**Activity**: This exercise calls for duplicating every entry below exactly, without the images.

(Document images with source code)
——————————

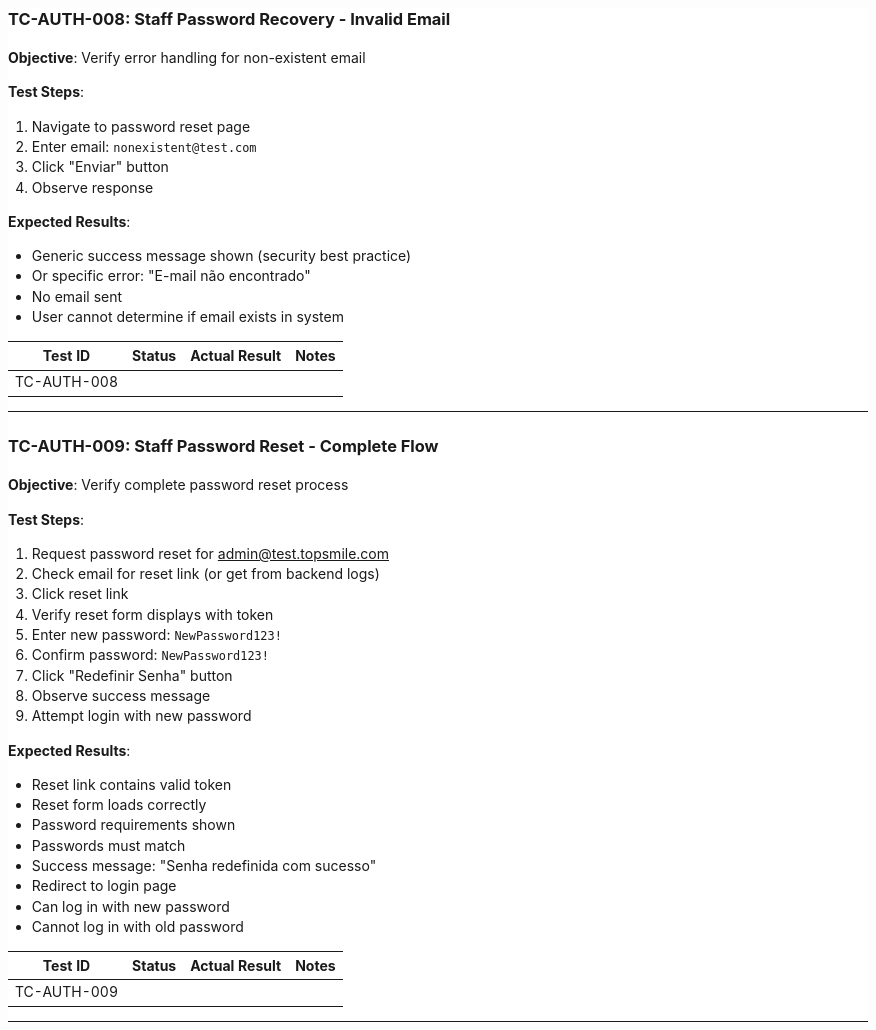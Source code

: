 
### TC-AUTH-008: Staff Password Recovery - Invalid Email

**Objective**: Verify error handling for non-existent email

**Test Steps**:
1. Navigate to password reset page
2. Enter email: `nonexistent@test.com`
3. Click "Enviar" button
4. Observe response

**Expected Results**:
- Generic success message shown (security best practice)
- Or specific error: "E-mail não encontrado"
- No email sent
- User cannot determine if email exists in system

| Test ID | Status | Actual Result | Notes |
|---------|--------|---------------|-------|
| TC-AUTH-008 | | | |

---

### TC-AUTH-009: Staff Password Reset - Complete Flow

**Objective**: Verify complete password reset process

**Test Steps**:
1. Request password reset for admin@test.topsmile.com
2. Check email for reset link (or get from backend logs)
3. Click reset link
4. Verify reset form displays with token
5. Enter new password: `NewPassword123!`
6. Confirm password: `NewPassword123!`
7. Click "Redefinir Senha" button
8. Observe success message
9. Attempt login with new password

**Expected Results**:
- Reset link contains valid token
- Reset form loads correctly
- Password requirements shown
- Passwords must match
- Success message: "Senha redefinida com sucesso"
- Redirect to login page
- Can log in with new password
- Cannot log in with old password

| Test ID | Status | Actual Result | Notes |
|---------|--------|---------------|-------|
| TC-AUTH-009 | | | |

---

——————————

**Exercise output**:
Source code

: 
### TC-AUTH-008: Staff Password Recovery - Invalid Email

**Objective**: Verify error handling for non-existent email

**Test Steps**:
1. Navigate to password reset page
2. Enter email: `nonexistent@test.com`
3. Click "Enviar" button
4. Observe response

**Expected Results**:
- Generic success message shown (security best practice)
- Or specific error: "E-mail não encontrado"
- No email sent
- User cannot determine if email exists in system

| Test ID | Status | Actual Result | Notes |
|---------|--------|---------------|-------|
| TC-AUTH-008 | | | |

---

### TC-AUTH-009: Staff Password Reset - Complete Flow

**Objective**: Verify complete password reset process

**Test Steps**:
1. Request password reset for admin@test.topsmile.com
2. Check email for reset link (or get from backend logs)
3. Click reset link
4. Verify reset form displays with token
5. Enter new password: `NewPassword123!`
6. Confirm password: `NewPassword123!`
7. Click "Redefinir Senha" button
8. Observe success message
9. Attempt login with new password

**Expected Results**:
- Reset link contains valid token
- Reset form loads correctly
- Password requirements shown
- Passwords must match
- Success message: "Senha redefinida com sucesso"
- Redirect to login page
- Can log in with new password
- Cannot log in with old password

| Test ID | Status | Actual Result | Notes |
|---------|--------|---------------|-------|
| TC-AUTH-009 | | | |

---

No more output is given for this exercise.